Figure 2.

Induction of ROS production and enzymes involved in ROS metabolism by CAP treatment in vitro. (A) Representative DCFH-DA staining (green) for ROS production in T24 cells (a–c) and 5637 cells (d–f) treated by CAP at 0, 150 and 300 µM for 48 h. Nuclei were stained by DAPI (blue). The scale bars for (a–f) are 20 μm; (B) Representative flow cytometry images for ROS detection by DCFH-DA in 5637 (a,c,e) and T24 cells (b,d,f) by CAP treatment at 0, 150 and 300 µM for 48 h; (C) Statistical analysis of cell number with positive DCFH-DA staining (a,b) and relative fluorescence of DCFH-DA using flow cytometry analysis (c,d), indicating significantly increased DCFH-DA positive BCa cells after CAP treatment.
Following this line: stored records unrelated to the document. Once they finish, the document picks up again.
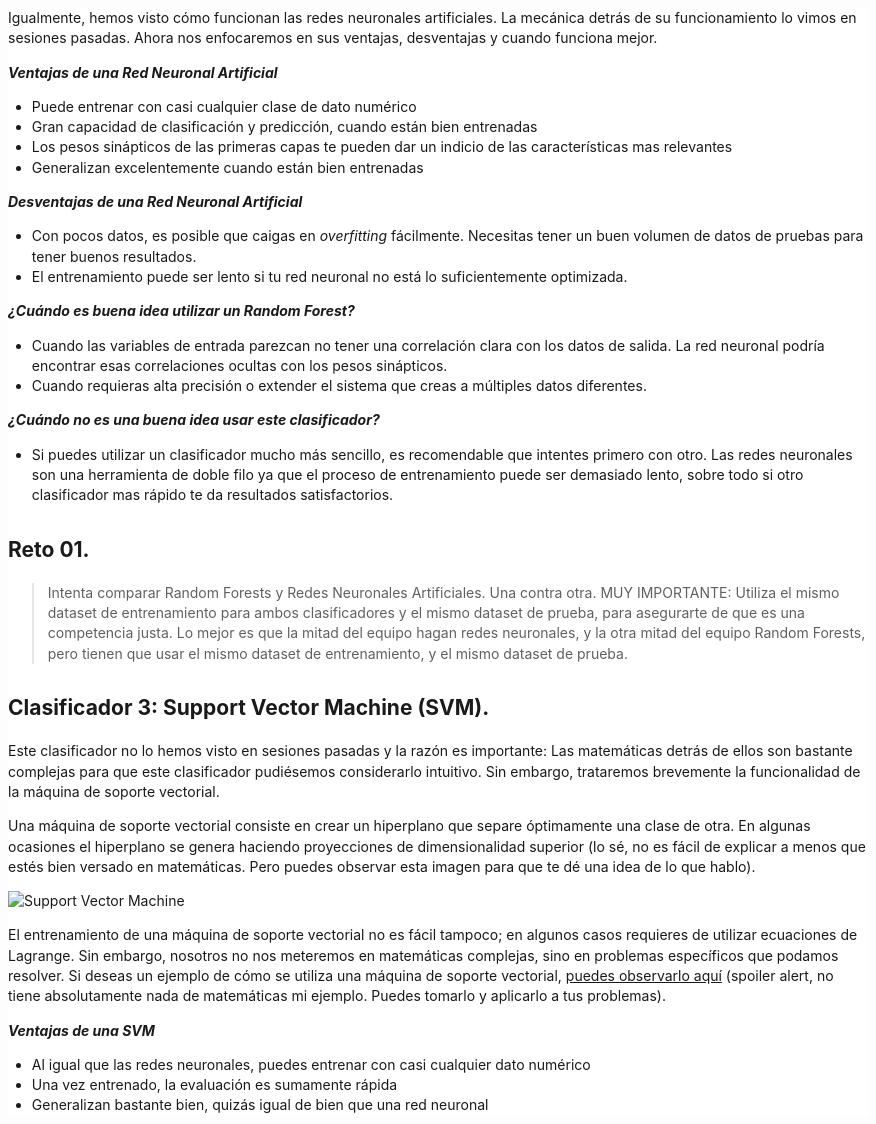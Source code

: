 
Igualmente, hemos visto cómo funcionan las redes neuronales artificiales. La mecánica detrás de su funcionamiento lo vimos en sesiones pasadas. Ahora nos enfocaremos en sus ventajas, desventajas y cuando funciona mejor. 

***Ventajas de una Red Neuronal Artificial***
- Puede entrenar con casi cualquier clase de dato numérico
- Gran capacidad de clasificación y predicción, cuando están bien entrenadas
- Los pesos sinápticos de las primeras capas te pueden dar un indicio de las características mas relevantes
- Generalizan excelentemente cuando están bien entrenadas

***Desventajas de una Red Neuronal Artificial***
- Con pocos datos, es posible que caigas en *overfitting* fácilmente. Necesitas tener un buen volumen de datos de pruebas para tener buenos resultados. 
- El entrenamiento puede ser lento si tu red neuronal no está lo suficientemente optimizada. 

***¿Cuándo es buena idea utilizar un Random Forest?***
- Cuando las variables de entrada parezcan no tener una correlación clara con los datos de salida. La red neuronal podría encontrar esas correlaciones ocultas con los pesos sinápticos. 
- Cuando requieras alta precisión o extender el sistema que creas a múltiples datos diferentes. 

***¿Cuándo no es una buena idea usar este clasificador?***
- Si puedes utilizar un clasificador mucho más sencillo, es recomendable que intentes primero con otro. Las redes neuronales son una herramienta de doble filo ya que el proceso de entrenamiento puede ser demasiado lento, sobre todo si otro clasificador mas rápido te da resultados satisfactorios. 

## Reto 01.
> Intenta comparar Random Forests y Redes Neuronales Artificiales. Una contra otra. MUY IMPORTANTE: Utiliza el mismo dataset de entrenamiento para ambos clasificadores y el mismo dataset de prueba, para asegurarte de que es una competencia justa. Lo mejor es que la mitad del equipo hagan redes neuronales, y la otra mitad del equipo Random Forests, pero tienen que usar el mismo dataset de entrenamiento, y el mismo dataset de prueba. 

## Clasificador 3: Support Vector Machine (SVM).

Este clasificador no lo hemos visto en sesiones pasadas y la razón es importante: Las matemáticas detrás de ellos son bastante complejas para que este clasificador pudiésemos considerarlo intuitivo. Sin embargo, trataremos brevemente la funcionalidad de la máquina de soporte vectorial. 

Una máquina de soporte vectorial consiste en crear un hiperplano que separe óptimamente una clase de otra. En algunas ocasiones el hiperplano se genera haciendo proyecciones de dimensionalidad superior (lo sé, no es fácil de explicar a menos que estés bien versado en matemáticas. Pero puedes observar esta imagen para que te dé una idea de lo que hablo).

![Support Vector Machine](imgassets/svm.gif)

El entrenamiento de una máquina de soporte vectorial no es fácil tampoco; en algunos casos requieres de utilizar ecuaciones de Lagrange. Sin embargo, nosotros no nos meteremos en matemáticas complejas, sino en problemas específicos que podamos resolver. Si deseas un ejemplo de cómo se utiliza una máquina de soporte vectorial, [puedes observarlo aquí](Ejemplo01/Ejemplo01.ipynb) (spoiler alert, no tiene absolutamente nada de matemáticas mi ejemplo. Puedes tomarlo y aplicarlo a tus problemas).

***Ventajas de una SVM***
- Al igual que las redes neuronales, puedes entrenar con casi cualquier dato numérico
- Una vez entrenado, la evaluación es sumamente rápida
- Generalizan bastante bien, quizás igual de bien que una red neuronal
Results shown were mean ± SD of triplicate measurements and repeated three independent experiments. * p < 0.05, ** p < 0.01, *** p < 0.001; (D) Western blot analysis revealed a strong upregulation of proteins involved in ROS metabolism: Catalase, FOXO3a, SOD2. GAPDH was used as a loading control. Cell types, CAP concentrations and protein masses were indicated.